◆ **REQUIREMENT**
Sift the material for lines containing "focusables", and return them.

◆ **DATA LISTING**
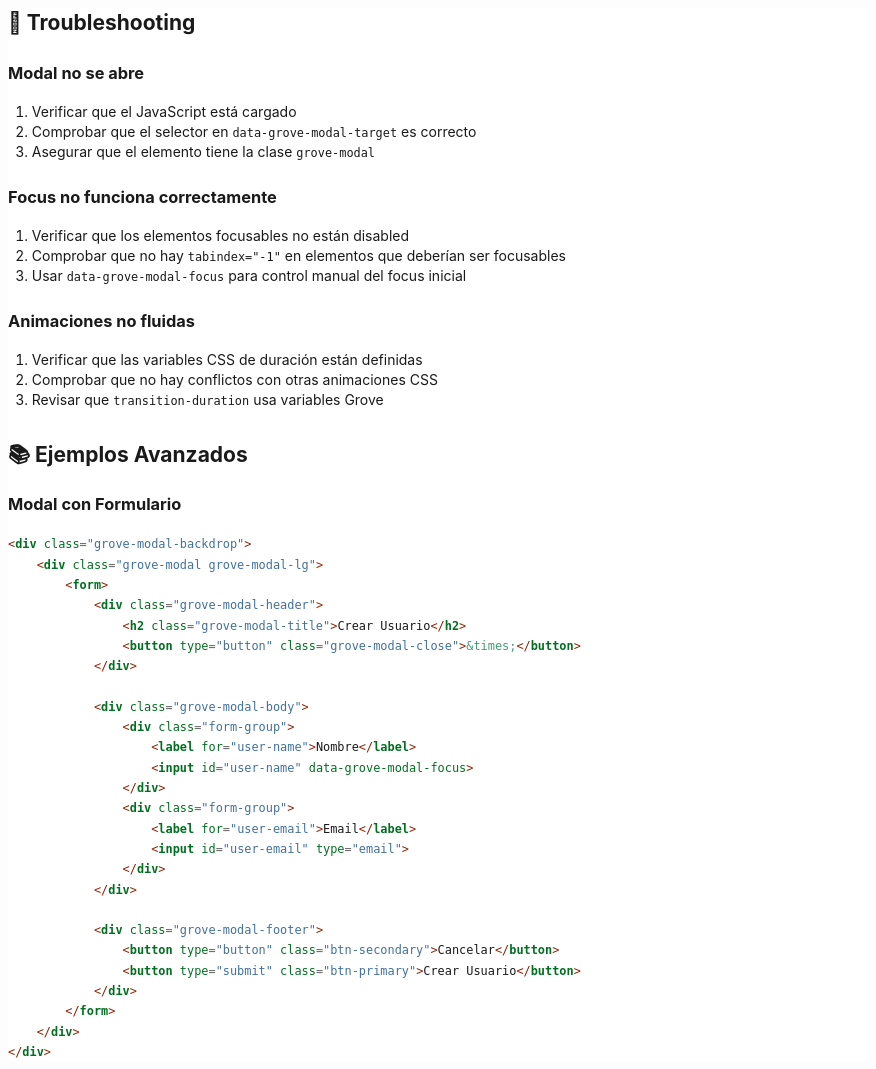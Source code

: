 ## 🐛 Troubleshooting

### Modal no se abre
1. Verificar que el JavaScript está cargado
2. Comprobar que el selector en `data-grove-modal-target` es correcto
3. Asegurar que el elemento tiene la clase `grove-modal`

### Focus no funciona correctamente
1. Verificar que los elementos focusables no están disabled
2. Comprobar que no hay `tabindex="-1"` en elementos que deberían ser focusables
3. Usar `data-grove-modal-focus` para control manual del focus inicial

### Animaciones no fluidas
1. Verificar que las variables CSS de duración están definidas
2. Comprobar que no hay conflictos con otras animaciones CSS
3. Revisar que `transition-duration` usa variables Grove

## 📚 Ejemplos Avanzados

### Modal con Formulario
```html
<div class="grove-modal-backdrop">
    <div class="grove-modal grove-modal-lg">
        <form>
            <div class="grove-modal-header">
                <h2 class="grove-modal-title">Crear Usuario</h2>
                <button type="button" class="grove-modal-close">&times;</button>
            </div>
            
            <div class="grove-modal-body">
                <div class="form-group">
                    <label for="user-name">Nombre</label>
                    <input id="user-name" data-grove-modal-focus>
                </div>
                <div class="form-group">
                    <label for="user-email">Email</label>
                    <input id="user-email" type="email">
                </div>
            </div>
            
            <div class="grove-modal-footer">
                <button type="button" class="btn-secondary">Cancelar</button>
                <button type="submit" class="btn-primary">Crear Usuario</button>
            </div>
        </form>
    </div>
</div>
```
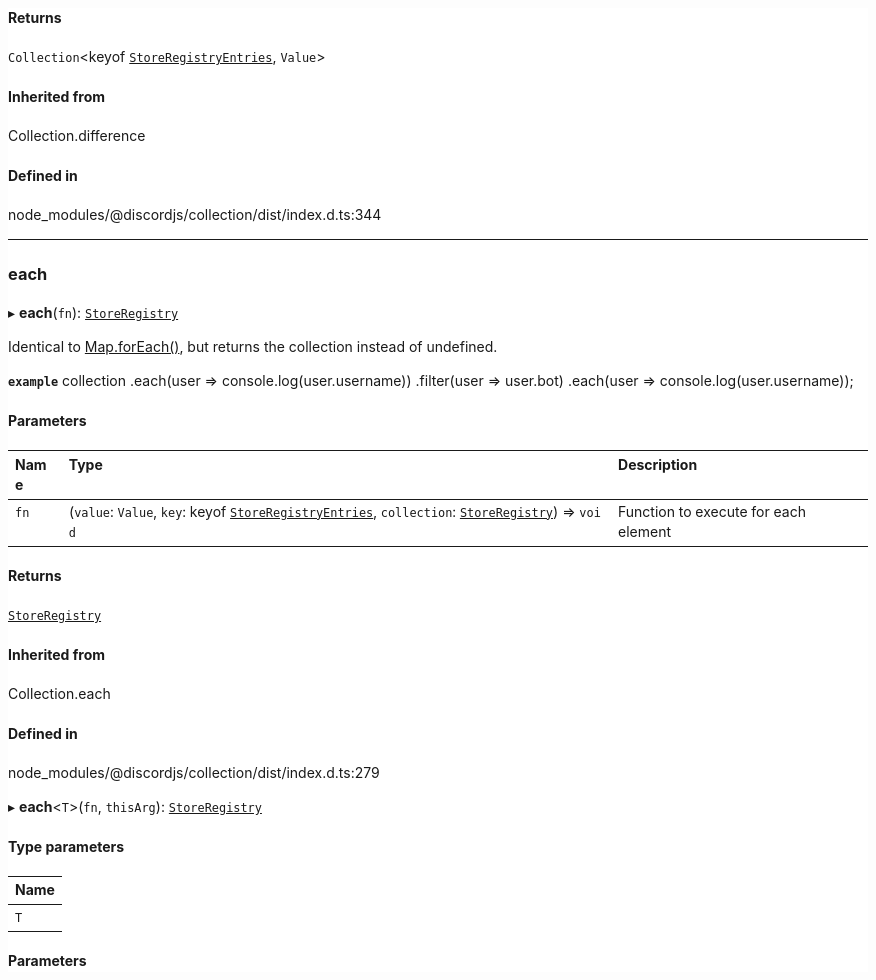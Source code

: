 #### Returns

`Collection`<keyof [`StoreRegistryEntries`](../interfaces/StoreRegistryEntries), `Value`\>

#### Inherited from

Collection.difference

#### Defined in

node_modules/@discordjs/collection/dist/index.d.ts:344

___

### each

▸ **each**(`fn`): [`StoreRegistry`](StoreRegistry)

Identical to
[Map.forEach()](https://developer.mozilla.org/en-US/docs/Web/JavaScript/Reference/Global_Objects/Map/forEach),
but returns the collection instead of undefined.

**`example`**
collection
 .each(user => console.log(user.username))
 .filter(user => user.bot)
 .each(user => console.log(user.username));

#### Parameters

| Name | Type | Description |
| :------ | :------ | :------ |
| `fn` | (`value`: `Value`, `key`: keyof [`StoreRegistryEntries`](../interfaces/StoreRegistryEntries), `collection`: [`StoreRegistry`](StoreRegistry)) => `void` | Function to execute for each element |

#### Returns

[`StoreRegistry`](StoreRegistry)

#### Inherited from

Collection.each

#### Defined in

node_modules/@discordjs/collection/dist/index.d.ts:279

▸ **each**<`T`\>(`fn`, `thisArg`): [`StoreRegistry`](StoreRegistry)

#### Type parameters

| Name |
| :------ |
| `T` |

#### Parameters

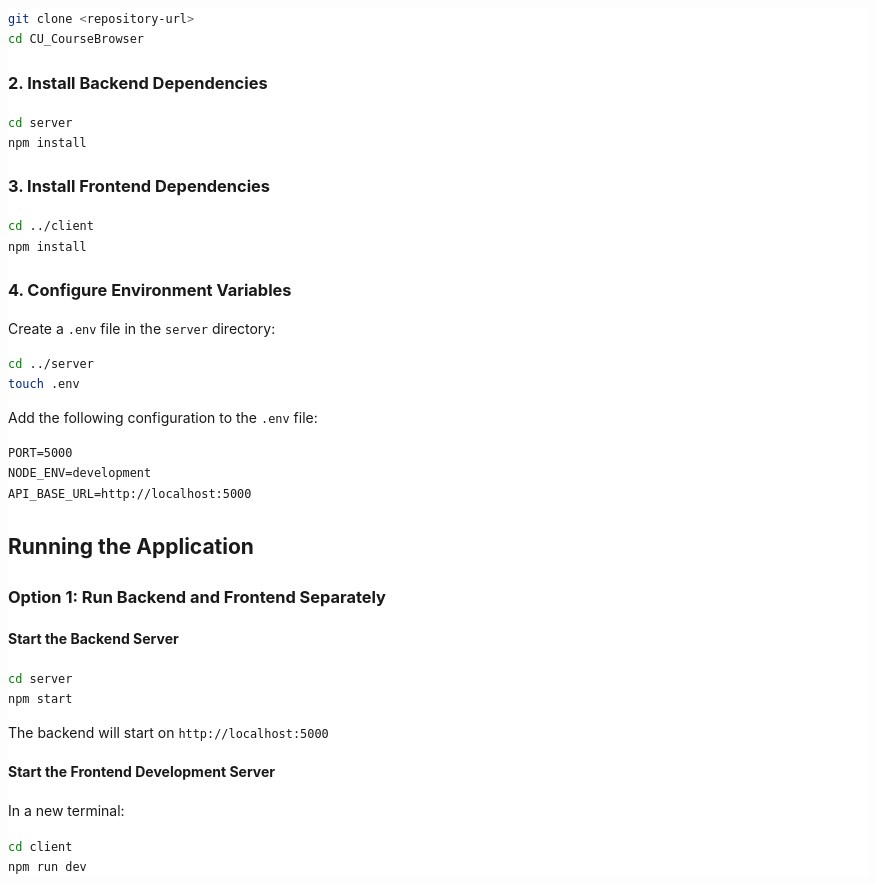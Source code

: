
 ```bash
git clone <repository-url>
cd CU_CourseBrowser
```

### 2. Install Backend Dependencies

```bash
cd server
npm install
```

### 3. Install Frontend Dependencies

```bash
cd ../client
npm install
```

### 4. Configure Environment Variables

Create a `.env` file in the `server` directory:

```bash
cd ../server
touch .env
```

Add the following configuration to the `.env` file:

```env
PORT=5000
NODE_ENV=development
API_BASE_URL=http://localhost:5000
```

## Running the Application

### Option 1: Run Backend and Frontend Separately

#### Start the Backend Server

```bash
cd server
npm start
```

The backend will start on `http://localhost:5000`

#### Start the Frontend Development Server

In a new terminal:

```bash
cd client
npm run dev
```
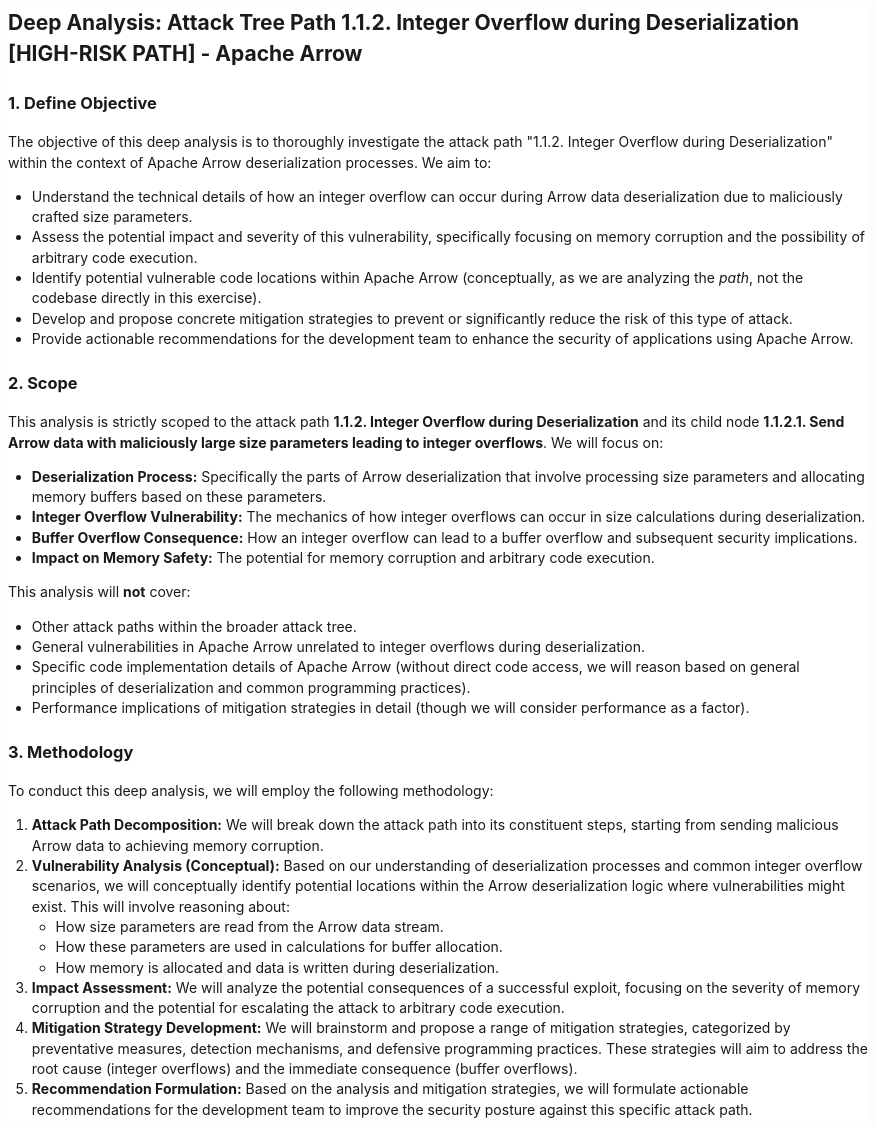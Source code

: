 ## Deep Analysis: Attack Tree Path 1.1.2. Integer Overflow during Deserialization [HIGH-RISK PATH] - Apache Arrow

### 1. Define Objective

The objective of this deep analysis is to thoroughly investigate the attack path "1.1.2. Integer Overflow during Deserialization" within the context of Apache Arrow deserialization processes. We aim to:

*   Understand the technical details of how an integer overflow can occur during Arrow data deserialization due to maliciously crafted size parameters.
*   Assess the potential impact and severity of this vulnerability, specifically focusing on memory corruption and the possibility of arbitrary code execution.
*   Identify potential vulnerable code locations within Apache Arrow (conceptually, as we are analyzing the *path*, not the codebase directly in this exercise).
*   Develop and propose concrete mitigation strategies to prevent or significantly reduce the risk of this type of attack.
*   Provide actionable recommendations for the development team to enhance the security of applications using Apache Arrow.

### 2. Scope

This analysis is strictly scoped to the attack path **1.1.2. Integer Overflow during Deserialization** and its child node **1.1.2.1. Send Arrow data with maliciously large size parameters leading to integer overflows**.  We will focus on:

*   **Deserialization Process:** Specifically the parts of Arrow deserialization that involve processing size parameters and allocating memory buffers based on these parameters.
*   **Integer Overflow Vulnerability:** The mechanics of how integer overflows can occur in size calculations during deserialization.
*   **Buffer Overflow Consequence:** How an integer overflow can lead to a buffer overflow and subsequent security implications.
*   **Impact on Memory Safety:** The potential for memory corruption and arbitrary code execution.

This analysis will **not** cover:

*   Other attack paths within the broader attack tree.
*   General vulnerabilities in Apache Arrow unrelated to integer overflows during deserialization.
*   Specific code implementation details of Apache Arrow (without direct code access, we will reason based on general principles of deserialization and common programming practices).
*   Performance implications of mitigation strategies in detail (though we will consider performance as a factor).

### 3. Methodology

To conduct this deep analysis, we will employ the following methodology:

1.  **Attack Path Decomposition:** We will break down the attack path into its constituent steps, starting from sending malicious Arrow data to achieving memory corruption.
2.  **Vulnerability Analysis (Conceptual):** Based on our understanding of deserialization processes and common integer overflow scenarios, we will conceptually identify potential locations within the Arrow deserialization logic where vulnerabilities might exist. This will involve reasoning about:
    *   How size parameters are read from the Arrow data stream.
    *   How these parameters are used in calculations for buffer allocation.
    *   How memory is allocated and data is written during deserialization.
3.  **Impact Assessment:** We will analyze the potential consequences of a successful exploit, focusing on the severity of memory corruption and the potential for escalating the attack to arbitrary code execution.
4.  **Mitigation Strategy Development:** We will brainstorm and propose a range of mitigation strategies, categorized by preventative measures, detection mechanisms, and defensive programming practices. These strategies will aim to address the root cause (integer overflows) and the immediate consequence (buffer overflows).
5.  **Recommendation Formulation:**  Based on the analysis and mitigation strategies, we will formulate actionable recommendations for the development team to improve the security posture against this specific attack path.
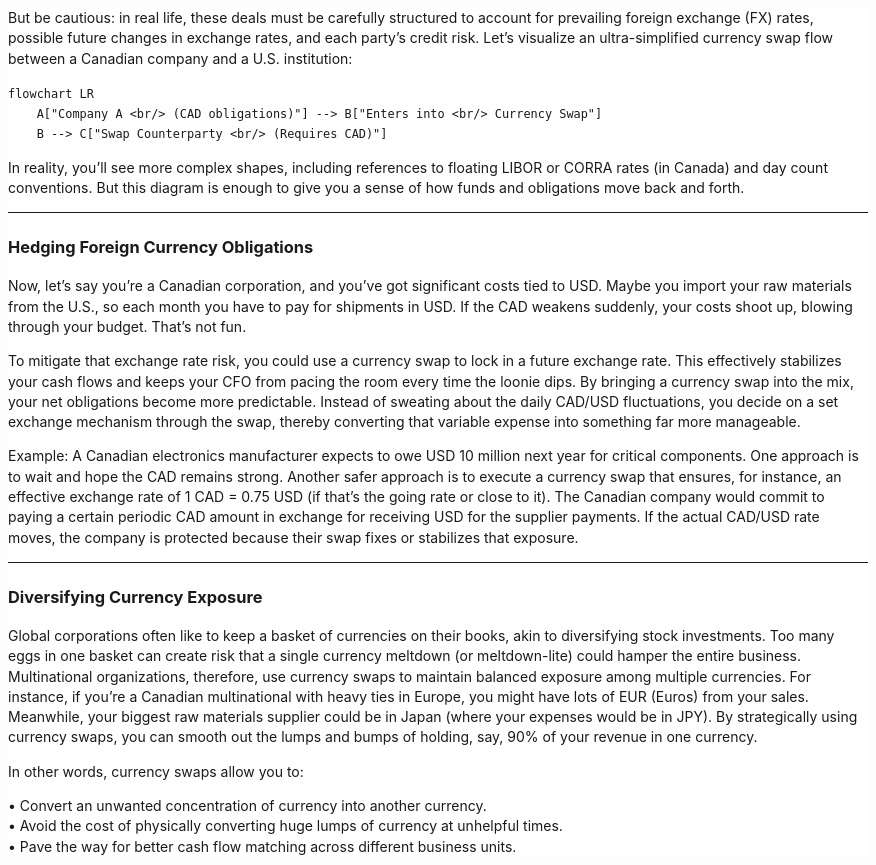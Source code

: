 But be cautious: in real life, these deals must be carefully structured to account for prevailing foreign exchange (FX) rates, possible future changes in exchange rates, and each party’s credit risk. Let’s visualize an ultra-simplified currency swap flow between a Canadian company and a U.S. institution:

```mermaid
flowchart LR
    A["Company A <br/> (CAD obligations)"] --> B["Enters into <br/> Currency Swap"]
    B --> C["Swap Counterparty <br/> (Requires CAD)"]
```

In reality, you’ll see more complex shapes, including references to floating LIBOR or CORRA rates (in Canada) and day count conventions. But this diagram is enough to give you a sense of how funds and obligations move back and forth.

-------------------------------------

### Hedging Foreign Currency Obligations

Now, let’s say you’re a Canadian corporation, and you’ve got significant costs tied to USD. Maybe you import your raw materials from the U.S., so each month you have to pay for shipments in USD. If the CAD weakens suddenly, your costs shoot up, blowing through your budget. That’s not fun.

To mitigate that exchange rate risk, you could use a currency swap to lock in a future exchange rate. This effectively stabilizes your cash flows and keeps your CFO from pacing the room every time the loonie dips. By bringing a currency swap into the mix, your net obligations become more predictable. Instead of sweating about the daily CAD/USD fluctuations, you decide on a set exchange mechanism through the swap, thereby converting that variable expense into something far more manageable.

Example: A Canadian electronics manufacturer expects to owe USD 10 million next year for critical components. One approach is to wait and hope the CAD remains strong. Another safer approach is to execute a currency swap that ensures, for instance, an effective exchange rate of 1 CAD = 0.75 USD (if that’s the going rate or close to it). The Canadian company would commit to paying a certain periodic CAD amount in exchange for receiving USD for the supplier payments. If the actual CAD/USD rate moves, the company is protected because their swap fixes or stabilizes that exposure.

-------------------------------------

### Diversifying Currency Exposure

Global corporations often like to keep a basket of currencies on their books, akin to diversifying stock investments. Too many eggs in one basket can create risk that a single currency meltdown (or meltdown-lite) could hamper the entire business. Multinational organizations, therefore, use currency swaps to maintain balanced exposure among multiple currencies. For instance, if you’re a Canadian multinational with heavy ties in Europe, you might have lots of EUR (Euros) from your sales. Meanwhile, your biggest raw materials supplier could be in Japan (where your expenses would be in JPY). By strategically using currency swaps, you can smooth out the lumps and bumps of holding, say, 90% of your revenue in one currency.

In other words, currency swaps allow you to:

• Convert an unwanted concentration of currency into another currency.  
• Avoid the cost of physically converting huge lumps of currency at unhelpful times.  
• Pave the way for better cash flow matching across different business units.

◆ **RESULT OF THE EXERCISE**
1. Verificar que los elementos focusables no están disabled
2. Comprobar que no hay `tabindex="-1"` en elementos que deberían ser focusables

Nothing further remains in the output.